A Discrimination Complaint Does Not Protect the Employee from All Adverse Employment Actions
While employees are protected from retaliation for making a discrimination complaint, they are not automatically insulated from all adverse employment actions, and can be held accountable for separate misconduct, as the U.S. Court of Appeals for the Eighth Circuit recently held.
In Thompson v. University of Arkansas Board of Trustees, a campus police officer complained to his supervisor of race discrimination by the police chief. He was terminated shortly thereafter, and sued, alleging retaliation in violation of federal anti-discrimination law. However, the employer explained that the termination was because the officer, who was the first responder to a call reporting an intoxicated man who was passed out and foaming at the mouth, failed to provide first aid, check vital signs, reposition, or continually observe the man prior to the ambulance’s arrival. As the Eighth Circuit stated, “Here, [the officer] failed to adhere to his responsibilities as a first responder, putting the intoxicated man at risk of death or severe injury. He need not have violated an enumerated ground or specific law-enforcement standard to be fired under the [disciplinary] policy.”
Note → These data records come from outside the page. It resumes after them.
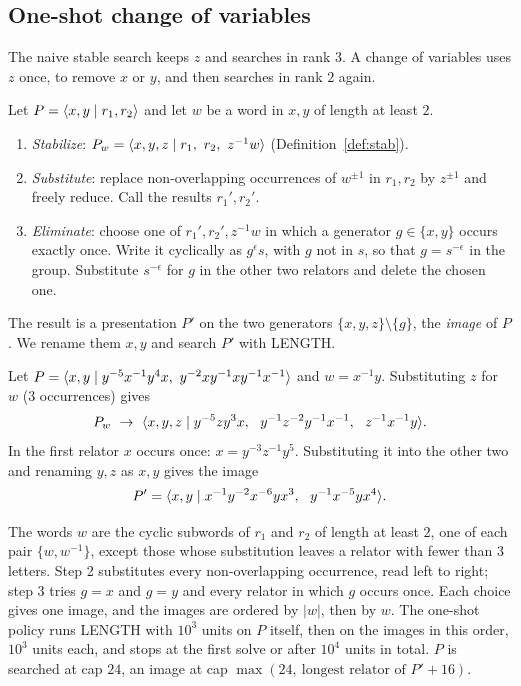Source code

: \subsection{One-shot change of variables}\label{sec:cov}

The naive stable search keeps $z$ and searches in rank $3$. A change of variables uses $z$ once, to remove $x$ or $y$,
and then searches in rank $2$ again.

\begin{definition}\label{def:cov}
Let $P=\pres{x,y}{r_1,r_2}$ and let $w$ be a word in $x,y$ of length at least $2$.
\begin{enumerate}
  \item \emph{Stabilize}: $P_w=\pres{x,y,z}{r_1,\ r_2,\ z^{-1}w}$ (Definition~\ref{def:stab}).
  \item \emph{Substitute}: replace non-overlapping occurrences of $w^{\pm1}$ in $r_1,r_2$ by $z^{\pm1}$ and freely
  reduce. Call the results $r_1',r_2'$.
  \item \emph{Eliminate}: choose one of $r_1',r_2',z^{-1}w$ in which a generator $g\in\{x,y\}$ occurs exactly once.
  Write it cyclically as $g^{\epsilon}s$, with $g$ not in $s$, so that $g=s^{-\epsilon}$ in the group. Substitute
  $s^{-\epsilon}$ for $g$ in the other two relators and delete the chosen one.
\end{enumerate}
The result is a presentation $P'$ on the two generators $\{x,y,z\}\setminus\{g\}$, the \emph{image} of $P$. We rename
them $x,y$ and search $P'$ with LENGTH.
\end{definition}

\begin{example}
Let $P=\pres{x,y}{y^{-5}x^{-1}y^{4}x,\ y^{-2}xy^{-1}xy^{-1}x^{-1}}$ and $w=x^{-1}y$. Substituting $z$ for
$w$ ($3$ occurrences) gives
\[
P_w\ \to\ \pres{x,y,z}{y^{-5}zy^{3}x,\ \ y^{-1}z^{-2}y^{-1}x^{-1},\ \ z^{-1}x^{-1}y}.
\]
In the first relator $x$ occurs once: $x=y^{-3}z^{-1}y^{5}$. Substituting it into the other two and renaming
$y,z$ as $x,y$ gives the image
\[
P'=\pres{x,y}{x^{-1}y^{-2}x^{-6}yx^{3},\ \ y^{-1}x^{-5}yx^{4}}.
\]
\end{example}

\begin{definition}\label{def:oneshot}
The words $w$ are the cyclic subwords of $r_1$ and $r_2$ of length at least $2$, one of each pair $\{w,w^{-1}\}$,
except those whose substitution leaves a relator with fewer than $3$ letters. Step 2 substitutes every
non-overlapping occurrence, read left to right; step 3 tries $g=x$ and $g=y$ and every relator in which $g$ occurs once.
Each choice gives one image, and the images are ordered by $|w|$, then by $w$. The one-shot policy runs LENGTH with
$10^3$ units on $P$ itself, then on the images in this order, $10^3$ units each, and stops at the first solve or after
$10^4$ units in total. $P$ is searched at cap $24$, an image at cap $\max(24,\ \text{longest relator of }P'+16)$.
\end{definition}

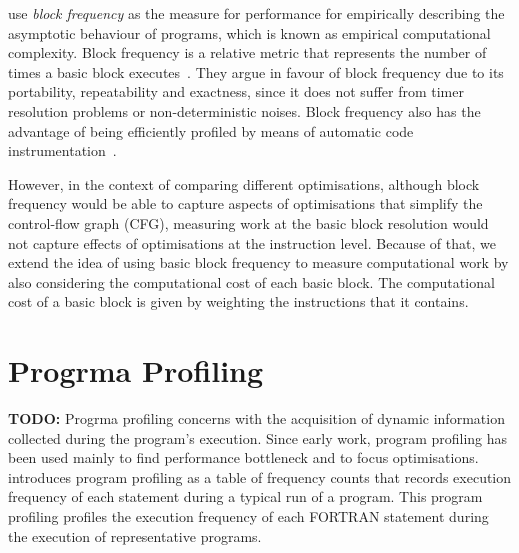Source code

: \cite{goldsmith07} use \textit{block frequency} as the measure for performance for empirically describing the asymptotic behaviour of programs, which is known as empirical computational complexity.
Block frequency is a relative metric that represents the number of times a basic block executes~\citep{ball94,ball96}.
They argue in favour of block frequency due to its portability, repeatability and exactness, since it does not suffer from timer resolution problems or non-deterministic noises.
Block frequency also has the advantage of being efficiently profiled by means of automatic code instrumentation~\citep{knuth73,ball94}.

However, in the context of comparing different optimisations, although block frequency would be able to capture aspects of optimisations that simplify the control-flow graph (CFG), measuring work at the basic block resolution would not capture effects of optimisations at the instruction level.
Because of that, we extend the idea of using basic block frequency to measure computational work by also considering the computational cost of each basic block.
The computational cost of a basic block is given by weighting the instructions that it contains.

\section{Progrma Profiling} \label{subsec:optimalInstrumentation}

\textbf{TODO: }
Progrma profiling concerns with the acquisition of dynamic information collected during the program's execution.
Since early work, program profiling has been used mainly to find performance bottleneck and to focus optimisations.
\cite{knuth71} introduces program profiling as a table of frequency counts that records execution frequency of each statement during a typical run of a program.
This program profiling 
\cite{knuth71} profiles the execution frequency of each FORTRAN statement during the execution of representative programs.


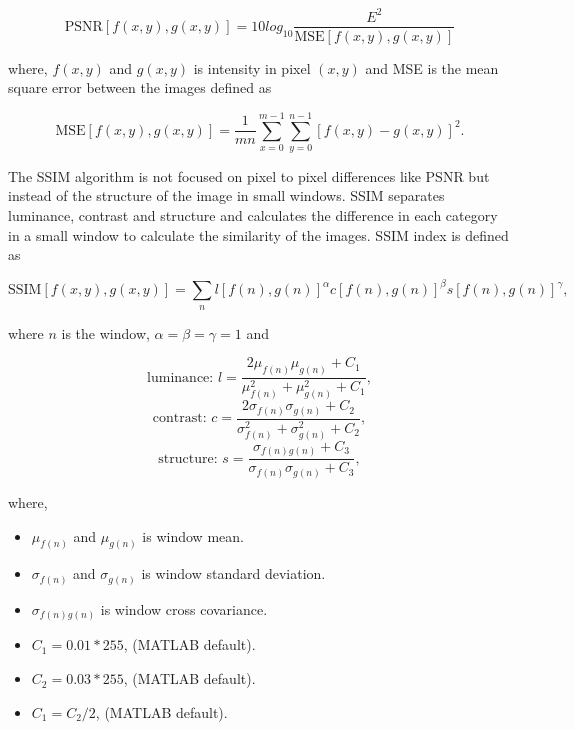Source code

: \begin{equation}
    \text{PSNR}[f(x,y),g(x,y)] = 10 log_{10}\frac{E^2}{\text{MSE}[f(x,y),g(x,y)]}
\end{equation}
 
where, $f(x,y)$ and $g(x,y)$ is intensity in pixel $(x,y)$ and MSE is the mean square error between the images defined as

\begin{equation}
\text{MSE}[f(x,y),g(x,y)] = \frac{1}{mn}\sum_{x=0}^{m-1}\sum_{y=0}^{n-1}[f(x,y) - g(x,y)]^2.
\end{equation}

The SSIM algorithm is not focused on pixel to pixel differences like PSNR but instead of the structure of the image in small windows. SSIM separates  luminance, contrast and structure and calculates the difference in each category in a small window to calculate the similarity of the images. SSIM index is defined as

\begin{equation}
\text{SSIM}[f(x,y),g(x,y)] = \sum_nl[f(n),g(n)]^\alpha c[f(n),g(n)]^\beta s[f(n),g(n)]^\gamma ,
\end{equation}

where $n$ is the window, $\alpha=\beta=\gamma = 1$ and 

\begin{equation}
\displaystyle \text{luminance: } l = \frac{2\mu_{f(n)}\mu_{g(n)} + C_1}{\mu_{f(n)}^2 + \mu_{g(n)}^2 + C_1},
\end{equation}
\begin{equation}
\text{contrast: } c = \frac{2\sigma_{f(n)}\sigma_{g(n)} + C_2}{\sigma_{f(n)}^2 + \sigma_{g(n)}^2 + C_2},
\end{equation}
\begin{equation}
\text{structure: } s = \frac{\sigma_{f(n)g(n)} + C_3}{\sigma_{f(n)} \sigma_{g(n)} + C_3},
\end{equation}

where,

\begin{itemize}
\item $\mu_{f(n)}$ and $\mu_{g(n)}$ is window mean.
\item $\sigma_{f(n)}$ and $\sigma_{g(n)}$ is window standard deviation.
\item $\sigma_{f(n)g(n)}$ is window cross covariance.
\item $C_1 = 0.01*255$, (MATLAB default).
\item $C_2 = 0.03*255$, (MATLAB default).
\item $C_1 = C_2/2$, (MATLAB default).
\end{itemize}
This case emphasizes several helpful points for employers. Employees can and should be held accountable for their misconduct, even where they have engaged in protected activity under federal or state anti-discrimination law – but the employer must ensure that they are treating the employee consistently with how it has treated others engaged in similar misconduct. In addition, employers are not limited to disciplining only for misconduct that is listed in a disciplinary policy, although we suggest it is helpful if the policy, like the one at issue here, contains language granting the employer discretion to impose discipline for serious issues beyond those listed in the policy.